Jesus- Messiah or Agent of the Roman Empire

by designs 5 Replies latest watchtower bible

  • designs
    designs

    Several modern scholars doubt that a real Yeshua ben Yoseph lived but was rather a literary device, fiction if you will. Other sources maintain that yes there was someone like this person but much has been lost and distorted to create a history for certain followers and its religious influence on cultures in the region. A more cynical approach, if you will, comes from the victims of the 'propaganda' contained in the New Testament. Primarily those victims were the Jews.

    Did 'Jesus' Yeshua ben Yoseph, if real, actually work as an Agent of the Roman Empire. Rome was of course the dominate military power of the time when Jesus is said to have lived. They had conquered the Palestine region and subjugated the indigenous peoples. Imagine losing your ancestral lands that went back over a thousand years. It is difficult for western minds to grasp ancestral lands. In America people relocate rather often whereas some villages in the Middle East and Europe date back thousands of years and the same families still live in their ancestral villages. So some sympathy is lost with respect to land ownership and heritage.

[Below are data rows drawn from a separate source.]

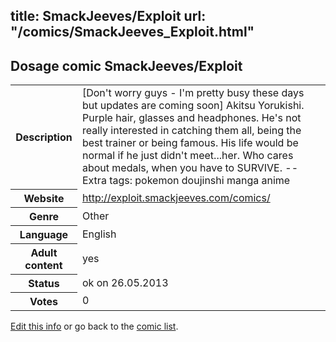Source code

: title: SmackJeeves/Exploit
url: "/comics/SmackJeeves_Exploit.html"
---
Dosage comic SmackJeeves/Exploit
-----------------------------------------

<p id="msg"></p>
<script type="text/javascript">
if (window.location.search === '?edit_info_mail=sent_ok') {
  var elem = document.getElementById("msg");
  elem.innerHTML = 'Edited information sucessfully sent for review, which is usually done daily. Thanks!';
  elem.className = 'ok';
}
</script>
<table class="comicinfo">
<tr>
<th>Description</th><td>[Don't worry guys - I'm pretty busy these days but updates are coming soon] Akitsu Yorukishi. Purple hair, glasses and headphones. He's not really interested in catching them all, being the best trainer or being famous. His life would be normal if he just didn't meet...her. Who cares about medals, when you have to SURVIVE. -- Extra tags: pokemon doujinshi manga anime</td>
</tr>
<tr>
<th>Website</th><td><a href="http://exploit.smackjeeves.com/comics/">http://exploit.smackjeeves.com/comics/</a></td>
</tr>
<tr>
<th>Genre</th><td>Other</td>
</tr>
<tr>
<th>Language</th><td>English</td>
</tr>
<tr>
<th>Adult content</th><td>yes</td>
</tr>
<tr>
<th>Status</th><td>ok on 26.05.2013</td>
</tr>
<tr>
<th>Votes</th><td>0</td>
</tr>
</table>

[Edit this info](SmackJeeves_Exploit_edit.html) or go back to the [comic list](../comic-index.html).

    Along comes the Jesus character with some rather suspicious and strange messages for 'his people' the Jews.

    Tell your people to be subservient to their conquerors

    Pay the conquerors money for being your dictators

    Blame your people for not getting along with their conquerors

    Tell your people they are performing their religious duties and faith wrong

    Tell your people their covenant with their god is no longer valid

    Tell your people they have no place to worship with validity

    Blame the death of the messanger on the victims of the conquerors

    _____________

    The Book Of Jewish Knowledge

    Ausubel

  • betterdaze
    betterdaze

    I was discussing this with a relative about "turn the other cheek" and "go the extra mile" other not-so-original teachings that had their origins in the occupying Roman army. Just a little too convenient!


    Imagine losing your ancestral lands that went back over a thousand years.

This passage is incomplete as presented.